REQUIREMENT:
Here the answer should be the line with "option* : 0.026 seconds" and all the lines after it through the end of the listing, each repeated exactly, and no other text.
********************
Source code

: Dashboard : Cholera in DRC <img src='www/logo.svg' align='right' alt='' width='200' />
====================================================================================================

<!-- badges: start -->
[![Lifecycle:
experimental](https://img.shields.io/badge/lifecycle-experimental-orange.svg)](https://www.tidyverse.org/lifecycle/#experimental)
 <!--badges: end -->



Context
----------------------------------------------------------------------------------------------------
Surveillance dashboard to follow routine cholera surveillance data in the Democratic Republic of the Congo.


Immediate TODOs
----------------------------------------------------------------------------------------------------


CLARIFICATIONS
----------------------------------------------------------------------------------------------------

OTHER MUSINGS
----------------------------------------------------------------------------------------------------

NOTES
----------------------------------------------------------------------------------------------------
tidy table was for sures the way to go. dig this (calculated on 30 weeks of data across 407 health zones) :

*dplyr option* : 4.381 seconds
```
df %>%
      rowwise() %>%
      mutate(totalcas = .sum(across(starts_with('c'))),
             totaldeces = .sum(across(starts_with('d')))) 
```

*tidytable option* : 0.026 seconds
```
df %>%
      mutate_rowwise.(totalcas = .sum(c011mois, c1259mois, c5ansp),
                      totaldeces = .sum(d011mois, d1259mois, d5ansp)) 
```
********************
RESPONSE TO THE EXERCISE:
*tidytable option* : 0.026 seconds
```
df %>%
      mutate_rowwise.(totalcas = .sum(c011mois, c1259mois, c5ansp),
                      totaldeces = .sum(d011mois, d1259mois, d5ansp)) 
```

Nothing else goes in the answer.